It may seem that I became quiet all of the sudden, but really I’ve been busy. A week ago, I flew to Washington, DC, for the annual meeting of the Transportation Research Board. I had a poster accepted for a poster session, and was able to get approval to travel. The meeting was better than I expected, but DC in January was also much as I expected: too damn cold! There was some sun, yes, but the wind could be biting at times.
One neat thing was that my hotel was in Dupont Circle, and I visited both the bookstore and cafe areas of Kramerbooks and Afterwords Cafe (on different occasions, and DID NOT buy any books at Kramer’s), and had a good time browsing in Second Story Books, where I confess I DID buy two used books. They were having a 20% off sale, so each of my five dollar books was only four dollars. One of them was a hardcover of Winter Trees by Sylvia Plath, which I’d borrowed from the library and read more than once in my youth, and am thrilled to have found at such a great price.
On my flight to DC last Saturday, I started reading The Children by Edith Wharton, as I’m scheduled to do a post for The Classics Circuit at the end of this month. I read four or five chapters on the plane, and enjoyed getting into the story. Then, I ended up not reading any more of it during my trip — nor did I continue Vanity Fair on my iPod Touch, nor begin my next audiobook. The conference was good, but it took a lot out of me; I was getting to bed too late, and then rising early to attend sessions. I never had a long enough down time to focus on reading.
On the flight home, Edith was my companion once again, and I was glad to have her. (My other companion, the guy in the seat next to me, had an Amazon Kindle, and yes I asked him about it, and yes he told me how much he loves it.
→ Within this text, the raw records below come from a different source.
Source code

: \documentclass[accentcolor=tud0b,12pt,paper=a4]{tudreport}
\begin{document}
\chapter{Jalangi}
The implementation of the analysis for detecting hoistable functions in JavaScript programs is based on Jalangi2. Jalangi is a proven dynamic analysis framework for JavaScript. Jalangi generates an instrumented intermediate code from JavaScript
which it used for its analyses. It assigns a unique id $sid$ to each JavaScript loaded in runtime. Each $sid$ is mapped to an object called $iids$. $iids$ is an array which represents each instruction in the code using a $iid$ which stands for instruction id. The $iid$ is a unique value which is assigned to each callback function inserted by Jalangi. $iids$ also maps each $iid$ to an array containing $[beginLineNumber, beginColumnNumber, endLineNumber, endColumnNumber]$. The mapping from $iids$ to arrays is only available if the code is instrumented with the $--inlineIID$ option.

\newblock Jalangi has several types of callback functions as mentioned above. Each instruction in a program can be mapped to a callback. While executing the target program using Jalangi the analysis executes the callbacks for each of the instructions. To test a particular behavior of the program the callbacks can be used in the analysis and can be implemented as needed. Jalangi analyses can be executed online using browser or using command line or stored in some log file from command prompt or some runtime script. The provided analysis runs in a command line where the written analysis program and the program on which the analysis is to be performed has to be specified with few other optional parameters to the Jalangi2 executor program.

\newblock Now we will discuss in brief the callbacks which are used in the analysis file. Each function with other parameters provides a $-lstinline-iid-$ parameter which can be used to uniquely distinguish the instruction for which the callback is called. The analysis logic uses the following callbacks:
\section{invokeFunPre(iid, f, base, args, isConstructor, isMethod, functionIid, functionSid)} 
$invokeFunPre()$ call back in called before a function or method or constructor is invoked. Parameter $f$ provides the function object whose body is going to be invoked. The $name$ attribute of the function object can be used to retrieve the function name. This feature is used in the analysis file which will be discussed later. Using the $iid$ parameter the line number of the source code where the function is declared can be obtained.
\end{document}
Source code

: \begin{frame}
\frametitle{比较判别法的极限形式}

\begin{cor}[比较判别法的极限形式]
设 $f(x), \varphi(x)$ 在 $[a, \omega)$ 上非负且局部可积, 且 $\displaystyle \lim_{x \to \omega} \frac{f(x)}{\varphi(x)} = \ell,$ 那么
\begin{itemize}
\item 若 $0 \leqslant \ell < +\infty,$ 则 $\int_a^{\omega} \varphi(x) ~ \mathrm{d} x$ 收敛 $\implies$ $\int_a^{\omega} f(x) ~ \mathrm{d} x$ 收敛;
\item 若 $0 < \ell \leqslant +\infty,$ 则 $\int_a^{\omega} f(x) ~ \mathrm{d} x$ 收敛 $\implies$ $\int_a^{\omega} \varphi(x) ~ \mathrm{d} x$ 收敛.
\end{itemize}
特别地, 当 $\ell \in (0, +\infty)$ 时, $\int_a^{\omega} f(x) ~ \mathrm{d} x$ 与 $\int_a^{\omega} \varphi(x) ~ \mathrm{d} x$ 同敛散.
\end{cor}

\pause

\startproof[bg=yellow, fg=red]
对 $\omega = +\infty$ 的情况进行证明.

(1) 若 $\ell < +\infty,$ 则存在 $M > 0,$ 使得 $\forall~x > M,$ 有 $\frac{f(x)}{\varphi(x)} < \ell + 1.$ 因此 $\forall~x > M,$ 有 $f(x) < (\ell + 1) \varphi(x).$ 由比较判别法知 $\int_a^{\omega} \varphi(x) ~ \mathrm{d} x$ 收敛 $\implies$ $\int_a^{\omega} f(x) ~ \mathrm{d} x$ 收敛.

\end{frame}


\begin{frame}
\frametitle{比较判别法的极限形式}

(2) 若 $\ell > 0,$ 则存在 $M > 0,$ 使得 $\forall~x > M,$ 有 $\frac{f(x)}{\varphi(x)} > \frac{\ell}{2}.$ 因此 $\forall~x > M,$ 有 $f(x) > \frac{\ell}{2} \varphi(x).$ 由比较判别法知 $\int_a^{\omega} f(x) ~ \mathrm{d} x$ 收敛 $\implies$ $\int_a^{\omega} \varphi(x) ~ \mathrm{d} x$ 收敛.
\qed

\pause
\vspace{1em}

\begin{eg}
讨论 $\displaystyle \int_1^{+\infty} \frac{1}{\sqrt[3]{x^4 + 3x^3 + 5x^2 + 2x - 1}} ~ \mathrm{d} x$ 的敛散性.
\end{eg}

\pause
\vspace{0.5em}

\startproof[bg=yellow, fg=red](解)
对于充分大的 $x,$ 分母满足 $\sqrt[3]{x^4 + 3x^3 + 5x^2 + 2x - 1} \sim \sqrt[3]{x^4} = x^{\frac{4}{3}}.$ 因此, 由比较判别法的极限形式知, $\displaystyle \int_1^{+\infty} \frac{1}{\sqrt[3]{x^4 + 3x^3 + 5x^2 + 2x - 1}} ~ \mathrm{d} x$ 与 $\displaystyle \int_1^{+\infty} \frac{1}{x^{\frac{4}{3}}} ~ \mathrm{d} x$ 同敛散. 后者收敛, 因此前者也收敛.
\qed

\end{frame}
That was my first time seeing one in real life. Not bad!) I read some more before bed, and found it hard to put down, and even (I hate to admit it) skipped ahead to glance at the ending. I read some more on Friday evening, and plan to get ready for bed soon and read at least half an hour more before sleep. I am off work Monday, and looking forward to some extra reading time.
Today I got some overdue housecleaning done, kitchen and bathroom that badly needed my attention, and started a new audiobook: The Mayor of Casterbridge by Thomas Hardy. Although my copy of the book is part of a “three-novels-in-one” edition, I think it will be fair to count this one for my RYOB Challenge. I’m already into the third hour of the audio, and I love it. I’ll probably need to do some dusting tomorrow or Monday, so should be able to get through more of that this weekend as well as the Edith Wharton. Vanity Fair has not been abandoned, but merely set aside for now; I’ll pick it up again after my post for The Classics Circuit is done.
It feels good to get back to my reading. Now I just need to get back on the treadmill! Thank heavens for three-day weekends.